:: Listed entries
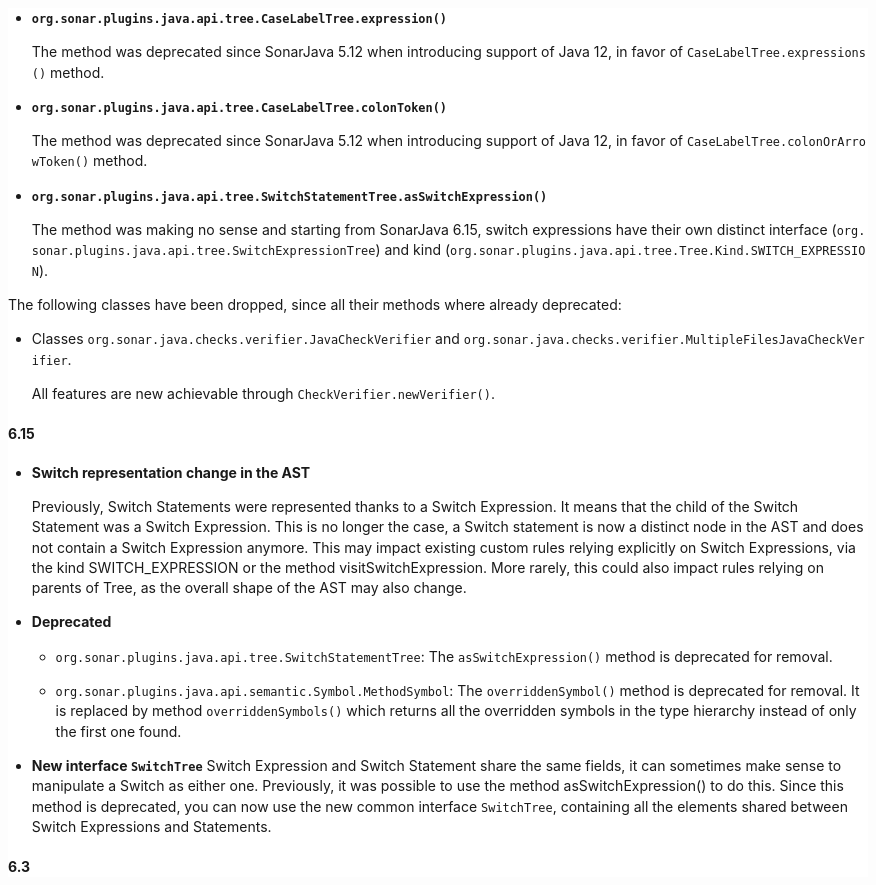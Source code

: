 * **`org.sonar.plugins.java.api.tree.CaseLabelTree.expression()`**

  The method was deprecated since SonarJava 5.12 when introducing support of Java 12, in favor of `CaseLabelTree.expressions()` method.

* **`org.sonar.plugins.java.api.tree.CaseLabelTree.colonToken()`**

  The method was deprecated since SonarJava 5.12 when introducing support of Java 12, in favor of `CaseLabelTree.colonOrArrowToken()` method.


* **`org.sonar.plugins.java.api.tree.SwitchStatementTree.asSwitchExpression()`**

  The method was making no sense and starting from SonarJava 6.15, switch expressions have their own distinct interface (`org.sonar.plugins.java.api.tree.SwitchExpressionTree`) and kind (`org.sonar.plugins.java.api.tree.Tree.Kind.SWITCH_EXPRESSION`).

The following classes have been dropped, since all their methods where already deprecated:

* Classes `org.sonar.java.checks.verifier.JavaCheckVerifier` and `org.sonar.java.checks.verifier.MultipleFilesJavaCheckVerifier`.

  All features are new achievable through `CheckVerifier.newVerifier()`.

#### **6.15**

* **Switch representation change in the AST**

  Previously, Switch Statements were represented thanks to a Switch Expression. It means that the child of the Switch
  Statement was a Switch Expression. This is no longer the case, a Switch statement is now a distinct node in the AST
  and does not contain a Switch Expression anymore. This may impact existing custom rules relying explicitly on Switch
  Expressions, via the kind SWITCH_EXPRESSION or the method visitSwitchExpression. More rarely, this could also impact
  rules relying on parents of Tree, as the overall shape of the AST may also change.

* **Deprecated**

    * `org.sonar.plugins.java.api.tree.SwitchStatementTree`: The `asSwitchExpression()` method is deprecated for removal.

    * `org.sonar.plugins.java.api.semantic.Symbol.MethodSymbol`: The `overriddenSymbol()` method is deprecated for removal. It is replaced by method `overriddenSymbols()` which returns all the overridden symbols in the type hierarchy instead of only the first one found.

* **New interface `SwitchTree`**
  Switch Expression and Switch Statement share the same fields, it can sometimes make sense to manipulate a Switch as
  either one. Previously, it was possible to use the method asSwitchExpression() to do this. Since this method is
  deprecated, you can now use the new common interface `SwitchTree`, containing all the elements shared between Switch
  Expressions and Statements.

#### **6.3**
::::
### Work order:
Look over the listing above. Pick out and copy every line that includes "impact".

### Answer below:
  and does not contain a Switch Expression anymore. This may impact existing custom rules relying explicitly on Switch
  Expressions, via the kind SWITCH_EXPRESSION or the method visitSwitchExpression. More rarely, this could also impact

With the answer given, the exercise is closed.